Klondike Rush Review

Klondike Rush
Bidding, Stock Holding, Area Influence
Red Raven Games
Ryan Laukat
Ryan Laukat
2-5

Klondike Rush is an auction game from the incredibly multi-talented Ryan Laukat.  While it's absolutely gorgeous and perfectly playable, we found the economy of the game to be just a little too tight to really sink our teeth into.

Ryan Laukat is, simply, someone who impresses me.  Something of a one-man-band, Laukat has designed, illustrated, and produced some of our favorite games, such as Artifacts Inc., Near & Far, and The Ancient World.  Jess and I own virtually his entire catalog.  So when we went to the Red Raven Games booth at Gen Con this year and saw Klondike Rush for the first time, I was really excited to see what this incredibly talented designer had come up with next.

Jess: There’s a ‘but’ coming.

Andrew: Well, yeah.  Let’s do the rules thing first, though.

Klondike Rush is an economic game with an auction mechanic at its core – players are investors who are looking to strike it rich by investing in (and gaining profits from) several mining companies who are themselves competing to find the gold that is in them thar’ mountains.  The board, gorgeously illustrated by Laukat, depicts Mount Titan, an untamed wilderness just waiting to be plundered for its gold and other resources.

Each turn starts with an auction.  Starting with the lead player, each player may place exactly one bid on the card that has come up for that turn.  These cards represent shares in the mining companies, contracts to build new mines, supply orders waiting to be filled, and investment symbols which translate into dollars for the player who owns them.

Once bidding is complete, the active player may optionally build mines.  Players can (and probably should) own shares in and build mines from multiple mining companies (the mine colors are company colors, not player colors), and mines get more expensive to establish the further they are from each other.

Built mines increase the value of the mining companies, and award the active player with supplies which they can spend to complete contracts.  Once the active player is done building mines, play proceeds to the next player, starting with an auction.

Andrew: Now, the name of the game here is profit – the winner is the investor who manages to make the most bank they can.  However, virtually everything you do in Klondike Rush costs money, so aggressive bidding is sure to end in disaster.

Jess: Right!  And outside of completing contracts (which can be pretty capricious, based on the luck of your draw and the luck of which supply tokens you’re picking up), there is only one way of earning cash back during the game – each player has a one time use profit card’.  When you cash in that card, you get income based on the value of your investments.  Do it too early, and you won’t make much at all.  Wait too long, though, and you’ll find your money running thin really fast!

Andrew: And you can literally only do it once in the whole game!  If you’re not cautious with your bidding, you can actually find yourself basically unable to play, and certainly unable to win!  Klondike Rush is the sort of game that has only a small margin of error – a few bad plays early on and your game will likely never quite recover.

Of course, it might seem obvious that you won’t want to overspend during auctions – after all, it’s a game about making a profit.
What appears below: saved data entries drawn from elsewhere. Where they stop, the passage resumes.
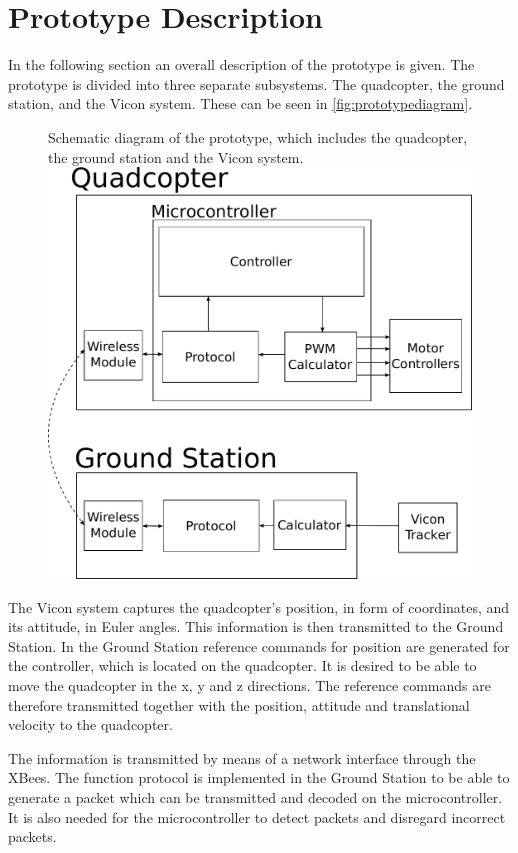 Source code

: \section{Prototype Description}\label{sec:PrototypeDescription}
In the following section an overall description of the prototype is given. %
The prototype is divided into three separate subsystems. The quadcopter, the ground station, and the Vicon system. These can be seen in \autoref{fig:prototypediagram}. 

\begin{figure}[H]
  \centering
  \captionbox
  {
    Schematic diagram of the prototype, which includes the quadcopter, the ground station and the Vicon system.
    \label{fig:prototypediagram}
  }
  {
    \includegraphics[width=.5\textwidth]{figures/prototypediagram}
  }
\end{figure}
The Vicon system captures the quadcopter's position, in form of coordinates, and its attitude, in Euler angles. This information is then transmitted to the Ground Station. In the Ground Station reference commands for position are generated for the controller, which is located on the quadcopter. It is desired to be able to move the quadcopter in the x, y and z directions. The reference commands are therefore transmitted together with the position, attitude and translational velocity to the quadcopter.

The information is transmitted by means of a network interface through the XBees. The function protocol is implemented in the Ground Station to be able to generate a packet which can be transmitted and decoded on the microcontroller. It is also needed for the microcontroller to detect packets and disregard incorrect packets.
But this leads us to our major complaint about Klondike Rush.  The economy of the game just feels too tight.  Discretion may be common sense, but it can feel simply unsatisfying to do nothing for multiple turns while you let your opponents drain their bank accounts snapping up cards at auction.

And the problem compounds itself because unless you are winning cards (costs money) and building mines (costs money) you aren’t picking up contracts or the tokens needed to fulfill them, nor are you gaining investments that will make your Profit card actually turn, you know, a profit.  It’s a bit of a ‘rich get richer’ situation that isn’t always a good time.

Simply put, there is something of a mismatch between Klondike Rush’s gorgeous presentation and its mechanical core.  We climbed the mountain looking for adventure, and what we found was some bookkeeping.

Klondike Rush has a lot to recommend.  For those who really enjoy a tight economic game and the auctions that drive it, you’ll be hard-pressed to find a game that blends these potentially dry mechanisms with such attractive visual flair.  If your group can appreciate its somewhat unforgiving nature and embrace its gameplay core, then you’ll certainly find a very playable economic game here.  But while it feels odd to say that we didn’t enjoy one of Red Raven’s titles, Klondike Rush simply wasn’t a game for us.

(Gameosity received a review copy of this game.  We were not otherwise compensated.)